Wild Ones by Jon Mooallem
The subtitle of Mooallem's book about wildlife conservation is "A Sometimes Dismaying, Weirdly Reassuring Story About Looking at People Looking at Animals in America" (this gets my vote for Subtitle of the Year, by the way). Nothing says "conservation" quite like a spotlit polar bear trapped in a glass case. The cover is simultaneously simple, complex, beautiful, and horrible in its meaning.

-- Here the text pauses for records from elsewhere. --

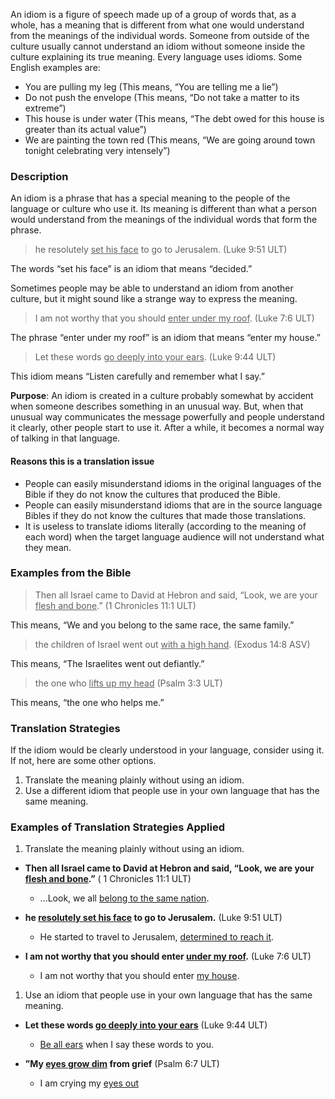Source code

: 
An idiom is a figure of speech made up of a group of words that, as a whole, has a meaning that is different from what one would understand from the meanings of the individual words. Someone from outside of the culture usually cannot understand an idiom without someone inside the culture explaining its true meaning. Every language uses idioms. Some English examples are:

* You are pulling my leg (This means, “You are telling me a lie”)
* Do not push the envelope (This means, “Do not take a matter to its extreme”)
* This house is under water (This means, “The debt owed for this house is greater than its actual value”)
* We are painting the town red (This means, “We are going around town tonight celebrating very intensely”)

### Description

An idiom is a phrase that has a special meaning to the people of the language or culture who use it. Its meaning is different than what a person would understand from the meanings of the individual words that form the phrase.

>he resolutely <u>set his face</u> to go to Jerusalem. (Luke 9:51 ULT)

The words “set his face” is an idiom that means “decided.”

Sometimes people may be able to understand an idiom from another culture, but it might sound like a strange way to express the meaning.

>I am not worthy that you should <u>enter under my roof</u>. (Luke 7:6 ULT)

The phrase “enter under my roof” is an idiom that means “enter my house.”

>Let these words <u>go deeply into your ears</u>.  (Luke 9:44 ULT)

This idiom means “Listen carefully and remember what I say.”

**Purpose**: An idiom is created in a culture probably somewhat by accident when someone describes something in an unusual way. But, when that unusual way communicates the message powerfully and people understand it clearly, other people start to use it. After a while, it becomes a normal way of talking in that language.

#### Reasons this is a translation issue

* People can easily misunderstand idioms in the original languages of the Bible if they do not know the cultures that produced the Bible.
* People can easily misunderstand idioms that are in the source language Bibles if they do not know the cultures that made those translations.
* It is useless to translate idioms literally (according to the meaning of each word) when the target language audience will not understand what they mean.

### Examples from the Bible

>Then all Israel came to David at Hebron and said, “Look, we are your <u>flesh and bone</u>.” (1 Chronicles 11:1 ULT)

This means, “We and you belong to the same race, the same family.”

>the children of Israel went out <u>with a high hand</u>. (Exodus 14:8 ASV)

This means, “The Israelites went out defiantly.”

>the one who <u>lifts up my head</u> (Psalm 3:3 ULT)

This means, “the one who helps me.”

### Translation Strategies

If the idiom would be clearly understood in your language, consider using it. If not, here are some other options.

1. Translate the meaning plainly without using an idiom.
1. Use a different idiom that people use in your own language that has the same meaning.

### Examples of Translation Strategies Applied

1. Translate the meaning plainly without using an idiom.

  * **Then all Israel came to David at Hebron and said, “Look, we are your <u>flesh and bone</u>.”** ( 1 Chronicles 11:1 ULT)
      * ...Look, we all <u>belong to the same nation</u>.

  * **he <u>resolutely set his face</u> to go to Jerusalem.** (Luke 9:51 ULT)
      * He started to travel to Jerusalem, <u>determined to reach it</u>.

  * **I am not worthy that you should enter <u>under my roof</u>.** (Luke 7:6 ULT)
      * I am not worthy that you should enter <u>my house</u>.

1. Use an idiom that people use in your own language that has the same meaning.

  * **Let these words <u>go deeply into your ears</u>**  (Luke 9:44 ULT)
      * <u>Be all ears</u> when I say these words to you.

  * **”My <u>eyes grow dim</u> from grief** (Psalm 6:7 ULT)
      * I am crying my <u>eyes out</u>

The Accursed by Joyce Carol Oates
Design by Allison Saltzman
Using a detail from Giovanni Boldini's Profile of a Young Woman, designer Allison Saltzman focuses our attention on the exposed, alabaster-white neck—appropriate, given the fact that Oates' big novel about turn-of-the-century Princeton includes vampires in its cast of characters (along with Woodrow Wilson, Jack London and Mark Twain). One of the other things I love about this cover is how Saltzman echoes the bunch of lavender in the title's font color, with the blood-red of the author's name coming between them. For such a beautiful art design, there's a lot of underlying tension at work here.
Manson by Jeff Guinn
You were expecting the beard and the crazy-eyes, weren't you? No, for this biography, we get a curious, atypical photo of the titular monster. The unsettling school photo, along with the yellow crime scene tape, works well to dash our image of Manson.This book about hearing loss gets a nicely metaphorical treatment for its cover. Bouton, an editor at the New York Times, describes how she slowly went deaf—she was, as she puts it, “the kind of person who might have used an ear trumpet in the nineteenth century.” As the title and cover design imply, to the hearing impaired, our efforts to understand and help are no better than if we were screaming underwater. One other thing—and maybe I'm reaching here—but it looks like the upper half of the submerged woman's head is an island—further indicative of Bouton's isolation.
Johnny Cash by Robert Hilburn
Design by Julianna Lee
The cigaretted face dominates the cover, as well it should since the Man was almost too large for his own life.
The Ocean at the End of the Lane by Neil Gaiman
Design by Adam Johnson
I'm a sucker for artistic photos of people suspended in mid-water (see also: Tethered by Amy MacKinnon) and this one used for Neil Gaiman's beautiful adult fairy tale completely captivated me from the start. There is such sublime perfection in this cover design, I hardly know where to begin: The icy chill of the blue? The way the title is set off by the blurred oval? The stark white of the font? That cloudy net of bubbles coming from the girl's mouth? As good as Gaiman's prose may have been (and it was very good), I couldn't stop closing the book and gazing with lovesick sighs at this cover.
Tinderbox by Lisa Gornick
Design by Rodrigo Corral
Okay, admit it—you want to know what a toy triceratops is doing playing with matches, don't you? So do I. It's enough to get us inside this novel about what Daniel Menaker calls "the story of a family undergoing seismic changes brought on by a stranger who unwittingly forces her hosts to face themselves." That calm pink border belies the incendiary tension within these pages.
Fosse by Sam Wasson
Design by Martha Kennedy
Can't you just hear Bob Fosse exclaiming, "It's showtime, folks!"? The legendary choreographer, director and actor deservedly gets the spotlight in Wasson's biography. The cover also seems to catch Fosse in the spotlight, beckoning to an unlit stage. The only thing that would have made this cover any better is if the F-O-S-S-E were made of blinking lights.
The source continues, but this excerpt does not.